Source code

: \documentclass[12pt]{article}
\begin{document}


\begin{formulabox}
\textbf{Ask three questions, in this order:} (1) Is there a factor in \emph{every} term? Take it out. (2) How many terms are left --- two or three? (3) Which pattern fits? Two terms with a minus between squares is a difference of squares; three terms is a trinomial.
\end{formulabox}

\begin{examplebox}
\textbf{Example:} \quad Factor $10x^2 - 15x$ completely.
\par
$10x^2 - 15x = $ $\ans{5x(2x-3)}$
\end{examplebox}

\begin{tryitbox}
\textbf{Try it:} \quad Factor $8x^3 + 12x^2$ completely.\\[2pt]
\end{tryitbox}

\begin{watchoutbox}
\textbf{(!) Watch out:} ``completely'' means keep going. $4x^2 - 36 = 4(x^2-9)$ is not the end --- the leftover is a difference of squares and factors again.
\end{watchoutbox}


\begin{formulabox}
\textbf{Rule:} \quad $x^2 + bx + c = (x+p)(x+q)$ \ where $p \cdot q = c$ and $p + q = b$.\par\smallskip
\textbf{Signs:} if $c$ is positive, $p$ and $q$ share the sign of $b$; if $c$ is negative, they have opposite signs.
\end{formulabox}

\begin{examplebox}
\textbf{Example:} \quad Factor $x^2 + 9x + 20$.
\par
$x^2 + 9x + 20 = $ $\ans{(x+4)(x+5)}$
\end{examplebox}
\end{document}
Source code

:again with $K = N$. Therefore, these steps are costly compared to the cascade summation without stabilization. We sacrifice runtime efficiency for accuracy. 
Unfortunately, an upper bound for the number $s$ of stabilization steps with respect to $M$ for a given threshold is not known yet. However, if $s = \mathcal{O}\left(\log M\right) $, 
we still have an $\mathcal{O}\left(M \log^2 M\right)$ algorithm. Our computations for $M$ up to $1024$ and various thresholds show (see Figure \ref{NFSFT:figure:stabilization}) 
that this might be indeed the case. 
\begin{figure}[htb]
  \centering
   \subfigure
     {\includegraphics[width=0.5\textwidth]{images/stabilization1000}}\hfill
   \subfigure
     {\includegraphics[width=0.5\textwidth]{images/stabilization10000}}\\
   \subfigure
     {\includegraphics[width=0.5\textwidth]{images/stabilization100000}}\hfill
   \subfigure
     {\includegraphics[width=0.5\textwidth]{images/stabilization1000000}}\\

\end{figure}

++++++++++++++++++++

> Assignment
Locate and copy each line in the data above that includes the word "difference".

> Expected answer
\textbf{Ask three questions, in this order:} (1) Is there a factor in \emph{every} term? Take it out. (2) How many terms are left --- two or three? (3) Which pattern fits? Two terms with a minus between squares is a difference of squares; three terms is a trinomial.
\textbf{(!) Watch out:} ``completely'' means keep going. $4x^2 - 36 = 4(x^2-9)$ is not the end --- the leftover is a difference of squares and factors again.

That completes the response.